'''
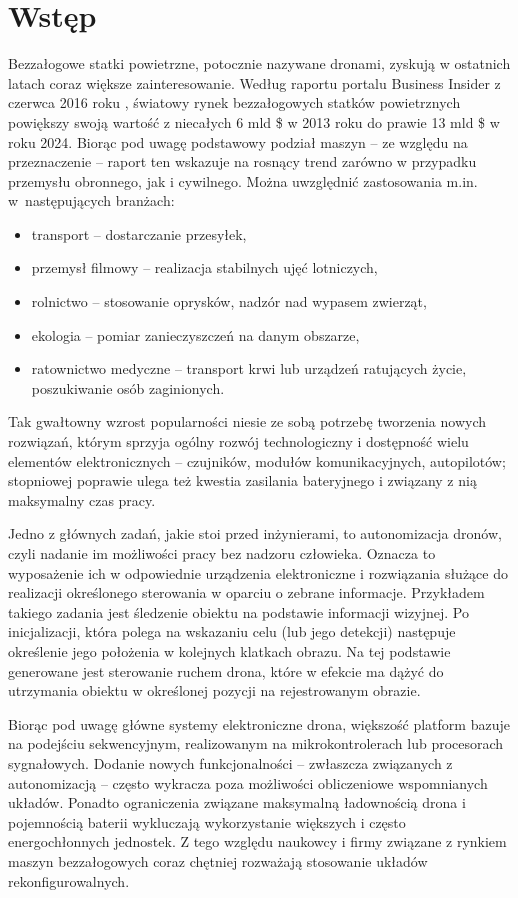 \chapter{Wstęp}
\label{cha:wstep}

Bezzałogowe statki powietrzne, potocznie nazywane dronami, zyskują w ostatnich latach coraz większe zainteresowanie. 
Według raportu portalu Business Insider z czerwca 2016 roku \cite{BInsider}, światowy rynek bezzałogowych statków powietrznych powiększy swoją wartość z niecałych 6 mld \$ w 2013 roku do prawie 13 mld \$ w roku 2024. 
Biorąc pod uwagę podstawowy podział maszyn -- ze względu na przeznaczenie -- raport ten wskazuje na rosnący trend zarówno w przypadku przemysłu obronnego, jak i cywilnego. Można uwzględnić zastosowania m.in. w~następujących branżach:
\begin{itemize}
	\item transport -- dostarczanie przesyłek,
	\item przemysł filmowy -- realizacja stabilnych ujęć lotniczych,
	\item rolnictwo -- stosowanie oprysków, nadzór nad wypasem zwierząt,
	\item ekologia -- pomiar zanieczyszczeń na danym obszarze,
	\item ratownictwo medyczne -- transport krwi lub urządzeń ratujących życie, poszukiwanie osób zaginionych.
\end{itemize}
Tak gwałtowny wzrost popularności niesie ze sobą potrzebę tworzenia nowych rozwiązań, którym sprzyja ogólny rozwój technologiczny i dostępność wielu elementów elektronicznych -- czujników, modułów komunikacyjnych, autopilotów; stopniowej poprawie ulega też kwestia zasilania bateryjnego i związany z nią maksymalny czas pracy. 

Jedno z głównych zadań, jakie stoi przed inżynierami, to autonomizacja dronów, czyli nadanie im możliwości pracy bez nadzoru człowieka.
Oznacza to wyposażenie ich w odpowiednie urządzenia elektroniczne i rozwiązania służące do realizacji określonego sterowania w oparciu o zebrane informacje. 
Przykładem takiego zadania jest śledzenie obiektu na podstawie informacji wizyjnej. 
Po inicjalizacji, która polega na wskazaniu celu (lub jego detekcji) następuje określenie jego położenia w kolejnych klatkach obrazu. 
Na tej podstawie generowane jest sterowanie ruchem drona, które w efekcie ma dążyć do utrzymania obiektu w określonej pozycji na rejestrowanym obrazie.

Biorąc pod uwagę główne systemy elektroniczne drona, większość platform bazuje na podejściu sekwencyjnym, realizowanym na mikrokontrolerach lub procesorach sygnałowych. Dodanie nowych funkcjonalności -- zwłaszcza związanych z autonomizacją -- często wykracza poza możliwości obliczeniowe wspomnianych układów. 
Ponadto ograniczenia związane maksymalną ładownością drona i pojemnością baterii wykluczają wykorzystanie większych i często energochłonnych jednostek.  
Z tego względu naukowcy i firmy związane z rynkiem maszyn bezzałogowych coraz chętniej rozważają stosowanie układów rekonfigurowalnych.



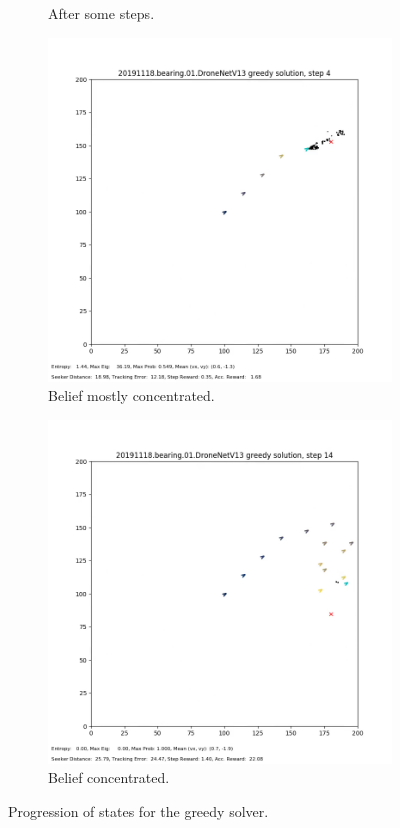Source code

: \documentclass[10pt,twocolumn,letterpaper]{article}
\begin{document}
\begin{figure}[h!]
\begin{subfigure}[b]{0.48\linewidth}
    \caption{After some steps.}
  \end{subfigure}
  \begin{subfigure}[b]{0.48\linewidth}
    \includegraphics[width=\linewidth]{images/third.png}
    \caption{Belief mostly concentrated.}
  \end{subfigure}
  \begin{subfigure}[b]{0.48\linewidth}
    \includegraphics[width=\linewidth]{images/fourth.png}
    \caption{Belief concentrated.}
  \end{subfigure}
  \caption{Progression of states for the greedy solver.}
  \label{fig:greedy}
\end{figure}
\end{document}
'''
[Prompt]: Only the lines with "możliwości" are needed; find them in the records and copy each one.

[Written response]:
Jedno z głównych zadań, jakie stoi przed inżynierami, to autonomizacja dronów, czyli nadanie im możliwości pracy bez nadzoru człowieka.
Biorąc pod uwagę główne systemy elektroniczne drona, większość platform bazuje na podejściu sekwencyjnym, realizowanym na mikrokontrolerach lub procesorach sygnałowych. Dodanie nowych funkcjonalności -- zwłaszcza związanych z autonomizacją -- często wykracza poza możliwości obliczeniowe wspomnianych układów. 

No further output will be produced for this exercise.